No one should be fooled by Mr. Uwihanganye’s PR offensive in of defence Kiggundu. No one, absolutely no one in Uganda’s recent history has received as much public disapproval as Kiggundu has. That disapproval stems directly from Kiggundu’s [personal] pathetic, partisan, and inept stewardship of the EC that leads. So there is absolutely no way you can divorce Kiggundu’s personal integrity from the shambolic manner in which the EC is run; including of course, its record of twice acting outside that the law as the Supreme Court confirmed in both the 2001 and 2006 elections petitions filed by Dr. Kizza Besigye.
Secondly, as I said, no one in Uganda’s recent history has received as much public disapproval as Kiggundu. If Kiggundu was indeed a man of integrity as Mr. Uwihanganye would have us believe, he would have resigned long time ago. That is what decent men and women of integrity do. They take responsibility for serious failures in the organisations they preside over by resigning as a matter of principle. Kiggundu is most definitely not a man of integrity. Would a man of integrity have insisted on remaining in his job when police are beating, and stripping the IPC women naked [in Kiggundu’s defence] outside Kiggundu’s own office? Would Kiggundu, for example, have insisted on hanging on to his job if one of the women who were being beaten and stripped naked by police outside his office was his mother, wife or daughter? I doubt it.

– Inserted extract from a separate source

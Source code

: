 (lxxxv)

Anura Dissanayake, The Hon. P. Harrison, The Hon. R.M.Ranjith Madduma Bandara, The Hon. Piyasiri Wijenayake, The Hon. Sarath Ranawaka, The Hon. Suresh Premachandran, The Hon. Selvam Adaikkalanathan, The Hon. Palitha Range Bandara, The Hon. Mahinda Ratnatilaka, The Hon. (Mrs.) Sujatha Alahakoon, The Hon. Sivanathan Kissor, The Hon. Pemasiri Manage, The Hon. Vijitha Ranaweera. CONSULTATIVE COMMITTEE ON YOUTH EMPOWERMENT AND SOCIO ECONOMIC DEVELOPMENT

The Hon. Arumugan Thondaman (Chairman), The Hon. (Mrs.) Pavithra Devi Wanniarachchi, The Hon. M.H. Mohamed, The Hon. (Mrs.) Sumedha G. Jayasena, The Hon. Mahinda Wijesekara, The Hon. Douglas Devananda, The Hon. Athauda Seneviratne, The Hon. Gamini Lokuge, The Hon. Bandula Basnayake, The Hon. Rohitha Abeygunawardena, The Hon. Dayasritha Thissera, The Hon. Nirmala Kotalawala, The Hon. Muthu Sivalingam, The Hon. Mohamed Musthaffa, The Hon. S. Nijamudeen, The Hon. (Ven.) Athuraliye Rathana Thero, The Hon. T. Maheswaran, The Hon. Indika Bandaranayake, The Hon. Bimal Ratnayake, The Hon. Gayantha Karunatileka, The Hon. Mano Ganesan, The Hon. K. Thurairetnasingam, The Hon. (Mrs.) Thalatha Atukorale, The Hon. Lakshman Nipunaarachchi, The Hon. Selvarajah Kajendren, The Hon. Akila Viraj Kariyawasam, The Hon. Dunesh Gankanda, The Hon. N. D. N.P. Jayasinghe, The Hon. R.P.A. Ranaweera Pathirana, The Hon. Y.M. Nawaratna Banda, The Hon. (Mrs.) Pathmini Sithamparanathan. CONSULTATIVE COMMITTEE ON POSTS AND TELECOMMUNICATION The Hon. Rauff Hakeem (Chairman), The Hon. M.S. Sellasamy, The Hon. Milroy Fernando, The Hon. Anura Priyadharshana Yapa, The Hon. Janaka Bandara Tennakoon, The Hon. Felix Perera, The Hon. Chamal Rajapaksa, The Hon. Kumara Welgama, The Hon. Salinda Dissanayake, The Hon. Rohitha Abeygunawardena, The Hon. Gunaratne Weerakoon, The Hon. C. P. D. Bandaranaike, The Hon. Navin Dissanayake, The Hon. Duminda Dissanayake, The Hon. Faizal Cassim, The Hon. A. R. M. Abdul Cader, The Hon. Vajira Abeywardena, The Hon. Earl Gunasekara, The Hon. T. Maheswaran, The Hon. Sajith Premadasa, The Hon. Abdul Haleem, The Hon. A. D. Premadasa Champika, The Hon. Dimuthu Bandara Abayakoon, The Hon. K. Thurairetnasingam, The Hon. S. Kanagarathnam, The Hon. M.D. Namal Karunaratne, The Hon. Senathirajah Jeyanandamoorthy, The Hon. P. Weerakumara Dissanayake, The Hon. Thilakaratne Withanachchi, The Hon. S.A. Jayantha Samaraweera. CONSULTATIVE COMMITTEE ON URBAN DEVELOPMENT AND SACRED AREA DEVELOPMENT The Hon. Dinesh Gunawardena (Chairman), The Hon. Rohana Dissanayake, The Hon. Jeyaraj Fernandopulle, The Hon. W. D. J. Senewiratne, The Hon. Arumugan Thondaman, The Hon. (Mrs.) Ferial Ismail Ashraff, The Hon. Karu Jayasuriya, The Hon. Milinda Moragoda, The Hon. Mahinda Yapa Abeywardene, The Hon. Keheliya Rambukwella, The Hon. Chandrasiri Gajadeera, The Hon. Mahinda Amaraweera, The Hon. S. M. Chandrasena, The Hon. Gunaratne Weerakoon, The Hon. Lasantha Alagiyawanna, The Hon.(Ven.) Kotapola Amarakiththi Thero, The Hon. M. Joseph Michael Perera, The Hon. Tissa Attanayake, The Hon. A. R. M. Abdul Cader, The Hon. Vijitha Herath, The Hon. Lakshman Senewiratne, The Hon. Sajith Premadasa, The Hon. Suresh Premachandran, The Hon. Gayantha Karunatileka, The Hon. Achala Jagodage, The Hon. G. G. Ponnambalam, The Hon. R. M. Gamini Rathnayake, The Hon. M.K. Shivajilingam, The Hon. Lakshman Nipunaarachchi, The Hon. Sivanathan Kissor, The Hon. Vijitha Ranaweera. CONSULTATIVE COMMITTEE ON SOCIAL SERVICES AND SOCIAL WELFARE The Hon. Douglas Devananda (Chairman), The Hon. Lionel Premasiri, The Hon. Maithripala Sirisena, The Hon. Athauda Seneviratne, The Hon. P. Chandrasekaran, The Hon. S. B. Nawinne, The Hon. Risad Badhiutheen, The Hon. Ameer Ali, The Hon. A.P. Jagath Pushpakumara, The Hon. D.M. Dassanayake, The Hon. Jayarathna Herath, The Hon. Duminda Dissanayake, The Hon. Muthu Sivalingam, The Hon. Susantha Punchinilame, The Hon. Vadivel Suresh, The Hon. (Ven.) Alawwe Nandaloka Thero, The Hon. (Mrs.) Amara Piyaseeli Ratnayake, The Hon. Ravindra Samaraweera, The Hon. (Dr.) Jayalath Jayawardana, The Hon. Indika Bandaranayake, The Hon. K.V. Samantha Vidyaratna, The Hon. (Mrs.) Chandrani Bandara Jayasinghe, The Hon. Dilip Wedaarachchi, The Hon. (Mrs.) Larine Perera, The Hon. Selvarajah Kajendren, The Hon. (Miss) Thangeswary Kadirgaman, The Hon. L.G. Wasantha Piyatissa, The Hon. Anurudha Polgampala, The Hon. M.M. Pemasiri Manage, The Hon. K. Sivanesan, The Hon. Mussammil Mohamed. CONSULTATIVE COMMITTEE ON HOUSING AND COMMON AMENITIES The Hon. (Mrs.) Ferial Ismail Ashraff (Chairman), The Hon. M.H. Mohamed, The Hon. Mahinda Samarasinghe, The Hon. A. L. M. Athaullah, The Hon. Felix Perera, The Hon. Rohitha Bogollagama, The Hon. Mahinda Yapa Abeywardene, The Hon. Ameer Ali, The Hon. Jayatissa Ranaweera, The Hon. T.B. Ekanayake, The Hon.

PR is not about defending the indefensible at all costs. That is a very poor strategy and I am pretty sure the government’s own favourite PR agency Hill & Knowlton will tell them that much. Hill & Knowlton, a London based PR Firm, is known for its work with some of the most repressive regimes on this planet; and that alone speaks volumes about the NRM government’s association with it. And believe or not, one of the best PR strategies that they often recommend to their despotic clients is “reform”. I know for a fact that they succeeded in getting one of their rogue state clients to agree to holding elections for the very first time.
That is the reform I am talking about. From having no elections at all, to having elections; however imperfect they may be. It is a good start and it is a more powerful PR strategy than Uwihanganye’s attempts to merely shift attention away from the EC and focus it the Kiggundu’s that he says is “warm, and lacked the ‘big man’ aura that surrounds most of our public officials”.
With respect, that is quite simply absolute nonsense. If he is indeed determined to repair Kiggundu’s battered image, then he should strongly advice the Museveni-Kiggundu EC to accept the reforms proposed by the Inter-Party Cooperation [IPC]. If the EC is viewed by the public as a credible, competent, and trustworthy organisation, then that goodwill will rub off onto Kiggundu the man; not the other way round.
Today, a certain Dr. William Muhairwe is riding sky high in the public eye because of the crucial reforms he introduced to National Water & Sewerage Corporation [NWSC] which turned NWSC into one of the most respectable organisations in Uganda today. If that doesn’t serve as a great example for Kiggundu, then nothing ever will.